- Exercise directions:
Each line that contains "https" needs to be copied from the listing.

- Provided information:

——————————

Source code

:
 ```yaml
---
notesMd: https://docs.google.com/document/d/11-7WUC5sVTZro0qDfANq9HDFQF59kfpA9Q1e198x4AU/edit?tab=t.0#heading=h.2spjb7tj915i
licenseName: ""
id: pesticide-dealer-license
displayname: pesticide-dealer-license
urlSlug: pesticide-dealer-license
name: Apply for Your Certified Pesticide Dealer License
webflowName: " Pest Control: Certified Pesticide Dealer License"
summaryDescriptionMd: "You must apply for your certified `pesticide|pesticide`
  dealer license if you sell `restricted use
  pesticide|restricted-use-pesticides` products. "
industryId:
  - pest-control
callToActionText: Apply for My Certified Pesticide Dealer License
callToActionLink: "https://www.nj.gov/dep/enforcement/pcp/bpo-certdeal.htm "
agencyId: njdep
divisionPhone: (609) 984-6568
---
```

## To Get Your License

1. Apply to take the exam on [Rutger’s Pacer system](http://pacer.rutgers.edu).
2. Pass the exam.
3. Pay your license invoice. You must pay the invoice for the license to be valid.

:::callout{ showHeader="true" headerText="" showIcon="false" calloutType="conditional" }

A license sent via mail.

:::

——————————

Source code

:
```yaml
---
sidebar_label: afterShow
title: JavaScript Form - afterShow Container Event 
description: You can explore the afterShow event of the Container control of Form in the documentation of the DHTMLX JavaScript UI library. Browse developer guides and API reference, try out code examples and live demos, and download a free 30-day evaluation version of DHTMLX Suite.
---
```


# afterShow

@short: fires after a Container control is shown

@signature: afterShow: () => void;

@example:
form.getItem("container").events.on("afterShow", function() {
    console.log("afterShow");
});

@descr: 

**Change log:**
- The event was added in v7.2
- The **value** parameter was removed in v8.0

——————————

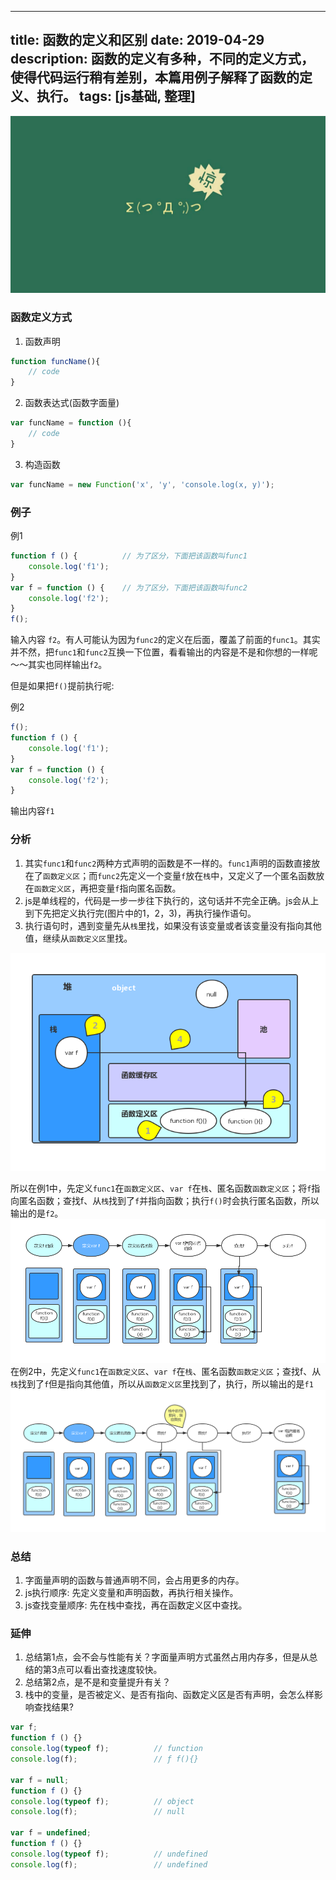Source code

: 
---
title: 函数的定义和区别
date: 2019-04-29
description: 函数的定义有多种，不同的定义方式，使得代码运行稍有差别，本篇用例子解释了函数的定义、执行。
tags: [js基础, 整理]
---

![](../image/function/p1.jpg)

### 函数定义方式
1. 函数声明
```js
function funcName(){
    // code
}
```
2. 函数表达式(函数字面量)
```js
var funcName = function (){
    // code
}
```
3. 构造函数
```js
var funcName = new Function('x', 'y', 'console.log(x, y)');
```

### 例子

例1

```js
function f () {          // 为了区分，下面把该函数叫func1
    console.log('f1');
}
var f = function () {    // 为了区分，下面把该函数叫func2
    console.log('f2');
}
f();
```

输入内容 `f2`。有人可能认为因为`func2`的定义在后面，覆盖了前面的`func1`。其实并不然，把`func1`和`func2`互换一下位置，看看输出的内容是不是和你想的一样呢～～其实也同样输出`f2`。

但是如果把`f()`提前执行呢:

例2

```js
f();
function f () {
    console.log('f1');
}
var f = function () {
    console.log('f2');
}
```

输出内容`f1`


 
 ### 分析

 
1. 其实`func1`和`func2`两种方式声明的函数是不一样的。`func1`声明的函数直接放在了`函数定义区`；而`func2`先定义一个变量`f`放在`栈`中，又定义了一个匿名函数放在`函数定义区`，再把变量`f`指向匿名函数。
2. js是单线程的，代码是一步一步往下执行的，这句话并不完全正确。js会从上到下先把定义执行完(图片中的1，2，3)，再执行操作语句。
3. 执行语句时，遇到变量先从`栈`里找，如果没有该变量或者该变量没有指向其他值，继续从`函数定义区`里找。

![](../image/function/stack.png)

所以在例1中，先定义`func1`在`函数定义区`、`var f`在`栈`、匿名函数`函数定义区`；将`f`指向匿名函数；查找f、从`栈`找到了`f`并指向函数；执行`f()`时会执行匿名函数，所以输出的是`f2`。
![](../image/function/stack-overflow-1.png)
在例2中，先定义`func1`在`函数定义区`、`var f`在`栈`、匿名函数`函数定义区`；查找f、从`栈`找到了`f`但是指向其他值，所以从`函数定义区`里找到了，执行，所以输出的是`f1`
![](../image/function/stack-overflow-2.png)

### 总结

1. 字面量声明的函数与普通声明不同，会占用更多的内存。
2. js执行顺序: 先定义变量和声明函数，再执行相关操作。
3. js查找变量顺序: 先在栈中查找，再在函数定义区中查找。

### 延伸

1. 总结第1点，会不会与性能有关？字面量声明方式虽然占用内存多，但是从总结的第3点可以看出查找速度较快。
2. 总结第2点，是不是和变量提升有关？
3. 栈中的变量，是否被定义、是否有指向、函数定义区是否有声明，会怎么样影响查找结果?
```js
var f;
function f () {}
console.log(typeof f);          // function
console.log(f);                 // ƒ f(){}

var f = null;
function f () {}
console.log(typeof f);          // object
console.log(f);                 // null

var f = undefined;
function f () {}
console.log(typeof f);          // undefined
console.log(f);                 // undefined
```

——————————

- Result for this task:
notesMd: https://docs.google.com/document/d/11-7WUC5sVTZro0qDfANq9HDFQF59kfpA9Q1e198x4AU/edit?tab=t.0#heading=h.2spjb7tj915i
callToActionLink: "https://www.nj.gov/dep/enforcement/pcp/bpo-certdeal.htm "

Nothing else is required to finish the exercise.